Task item:
Scan the data below. Pull out each line where "target" occurs.

Dataset:
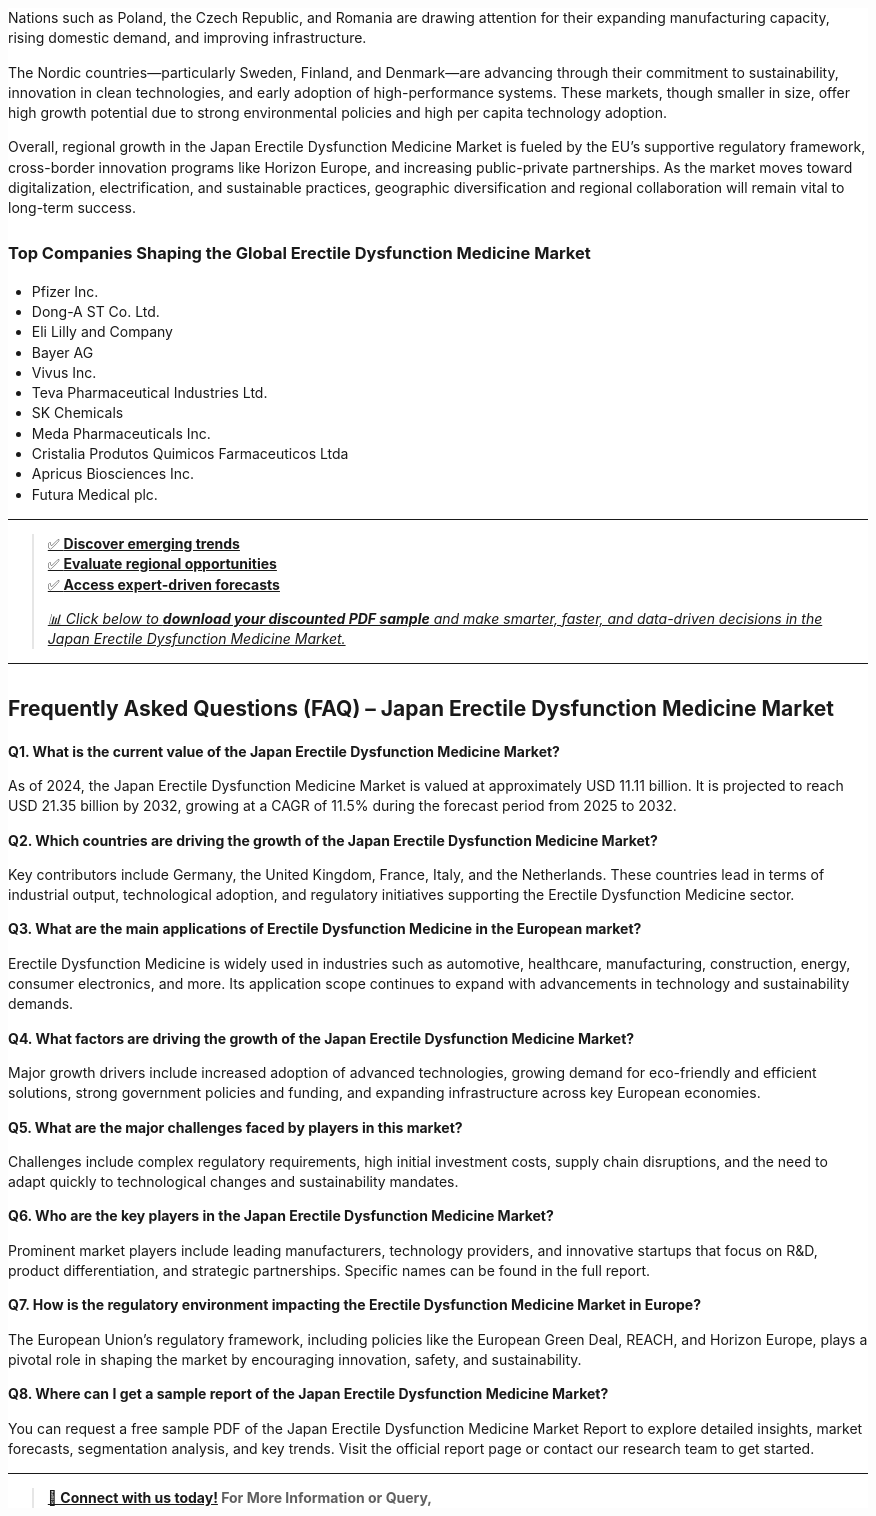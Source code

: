 Nations such as Poland, the Czech Republic, and Romania are drawing attention for their expanding manufacturing capacity, rising domestic demand, and improving infrastructure.</p><p>The Nordic countries&mdash;particularly Sweden, Finland, and Denmark&mdash;are advancing through their commitment to sustainability, innovation in clean technologies, and early adoption of high-performance systems. These markets, though smaller in size, offer high growth potential due to strong environmental policies and high per capita technology adoption.</p><p>Overall, regional growth in the Japan Erectile Dysfunction Medicine Market is fueled by the EU&rsquo;s supportive regulatory framework, cross-border innovation programs like Horizon Europe, and increasing public-private partnerships. As the market moves toward digitalization, electrification, and sustainable practices, geographic diversification and regional collaboration will remain vital to long-term success.</p><p><h3>Top Companies Shaping the Global Erectile Dysfunction Medicine Market </h3><ul><li>Pfizer Inc.</li><li>Dong-A ST Co. Ltd.</li><li>Eli Lilly and Company</li><li>Bayer AG</li><li>Vivus Inc.</li><li>Teva Pharmaceutical Industries Ltd.</li><li>SK Chemicals</li><li>Meda Pharmaceuticals Inc.</li><li>Cristalia Produtos Quimicos Farmaceuticos Ltda</li><li>Apricus Biosciences Inc.</li><li>Futura Medical plc.</li></ul></p><hr /><blockquote><p><a href="https://www.marketresearchintellect.com/ask-for-discount/?rid=1020950&amp;amp;utm_source=Github-R&amp;amp;utm_medium=011">✅ <strong data-start="617" data-end="645">Discover emerging trends</strong></a><br data-start="645" data-end="648" /><a href="https://www.marketresearchintellect.com/ask-for-discount/?rid=1020950&amp;amp;utm_source=Github-R&amp;amp;utm_medium=011"> ✅ <strong data-start="650" data-end="685">Evaluate regional opportunities</strong></a><br data-start="685" data-end="688" /><a href="https://www.marketresearchintellect.com/ask-for-discount/?rid=1020950&amp;amp;utm_source=Github-R&amp;amp;utm_medium=011"> ✅ <strong data-start="690" data-end="724">Access expert-driven forecasts</strong></a></p><p class="" data-start="728" data-end="864"><em><a href="https://www.marketresearchintellect.com/ask-for-discount/?rid=1020950&amp;amp;utm_source=Github-R&amp;amp;utm_medium=011">📊 Click below to <strong data-start="746" data-end="785">download your discounted PDF sample</strong> and make smarter, faster, and data-driven decisions in the Japan Erectile Dysfunction Medicine Market.</a></em></p></blockquote><hr /><h2>Frequently Asked Questions (FAQ) &ndash; Japan Erectile Dysfunction Medicine Market</h2><p><strong>Q1. What is the current value of the Japan Erectile Dysfunction Medicine Market?</strong></p><p>As of 2024, the Japan Erectile Dysfunction Medicine Market is valued at approximately USD 11.11 billion. It is projected to reach USD 21.35 billion by 2032, growing at a CAGR of 11.5% during the forecast period from 2025 to 2032.</p><p><strong>Q2. Which countries are driving the growth of the Japan Erectile Dysfunction Medicine Market?</strong></p><p>Key contributors include Germany, the United Kingdom, France, Italy, and the Netherlands. These countries lead in terms of industrial output, technological adoption, and regulatory initiatives supporting the Erectile Dysfunction Medicine sector.</p><p><strong>Q3. What are the main applications of Erectile Dysfunction Medicine in the European market?</strong></p><p>Erectile Dysfunction Medicine is widely used in industries such as automotive, healthcare, manufacturing, construction, energy, consumer electronics, and more. Its application scope continues to expand with advancements in technology and sustainability demands.</p><p><strong>Q4. What factors are driving the growth of the Japan Erectile Dysfunction Medicine Market?</strong></p><p>Major growth drivers include increased adoption of advanced technologies, growing demand for eco-friendly and efficient solutions, strong government policies and funding, and expanding infrastructure across key European economies.</p><p><strong>Q5. What are the major challenges faced by players in this market?</strong></p><p>Challenges include complex regulatory requirements, high initial investment costs, supply chain disruptions, and the need to adapt quickly to technological changes and sustainability mandates.</p><p><strong>Q6. Who are the key players in the Japan Erectile Dysfunction Medicine Market?</strong></p><p>Prominent market players include leading manufacturers, technology providers, and innovative startups that focus on R&amp;D, product differentiation, and strategic partnerships. Specific names can be found in the full report.</p><p><strong>Q7. How is the regulatory environment impacting the Erectile Dysfunction Medicine Market in Europe?</strong></p><p>The European Union&rsquo;s regulatory framework, including policies like the European Green Deal, REACH, and Horizon Europe, plays a pivotal role in shaping the market by encouraging innovation, safety, and sustainability.</p><p><strong>Q8. Where can I get a sample report of the Japan Erectile Dysfunction Medicine Market?</strong></p><p>You can request a free sample PDF of the Japan Erectile Dysfunction Medicine Market Report to explore detailed insights, market forecasts, segmentation analysis, and key trends. Visit the official report page or contact our research team to get started.</p><hr /><blockquote><p><span class="font-[700]"><strong><a href="https://www.marketresearchintellect.com/product/global-erectile-dysfunction-medicine-market/?utm_source=Linkedin&utm_medium=011">📩 Connect with us today!</a> For More Information or Query,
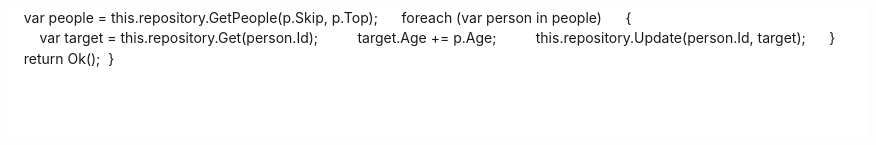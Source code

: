 &nbsp;&nbsp;&nbsp;&nbsp;var&nbsp;people&nbsp;=&nbsp;<span class="cs__keyword">this</span>.repository.GetPeople(p.Skip,&nbsp;p.Top);&nbsp;
&nbsp;&nbsp;&nbsp;&nbsp;<span class="cs__keyword">foreach</span>&nbsp;(var&nbsp;person&nbsp;<span class="cs__keyword">in</span>&nbsp;people)&nbsp;
&nbsp;&nbsp;&nbsp;&nbsp;{&nbsp;
&nbsp;&nbsp;&nbsp;&nbsp;&nbsp;&nbsp;&nbsp;&nbsp;var&nbsp;target&nbsp;=&nbsp;<span class="cs__keyword">this</span>.repository.Get(person.Id);&nbsp;
&nbsp;&nbsp;&nbsp;&nbsp;&nbsp;&nbsp;&nbsp;&nbsp;target.Age&nbsp;&#43;=&nbsp;p.Age;&nbsp;
&nbsp;&nbsp;&nbsp;&nbsp;&nbsp;&nbsp;&nbsp;&nbsp;<span class="cs__keyword">this</span>.repository.Update(person.Id,&nbsp;target);&nbsp;
&nbsp;&nbsp;&nbsp;&nbsp;}&nbsp;
&nbsp;&nbsp;&nbsp;&nbsp;<span class="cs__keyword">return</span>&nbsp;Ok();&nbsp;
}&nbsp;
</pre>
</div>
</div>
</div>
<div class="endscriptcode">&nbsp;</div>
<p>&nbsp;</p>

Solution to this task:
&nbsp;&nbsp;&nbsp;&nbsp;&nbsp;&nbsp;&nbsp;&nbsp;var&nbsp;target&nbsp;=&nbsp;<span class="cs__keyword">this</span>.repository.Get(person.Id);&nbsp;
&nbsp;&nbsp;&nbsp;&nbsp;&nbsp;&nbsp;&nbsp;&nbsp;target.Age&nbsp;&#43;=&nbsp;p.Age;&nbsp;
&nbsp;&nbsp;&nbsp;&nbsp;&nbsp;&nbsp;&nbsp;&nbsp;<span class="cs__keyword">this</span>.repository.Update(person.Id,&nbsp;target);&nbsp;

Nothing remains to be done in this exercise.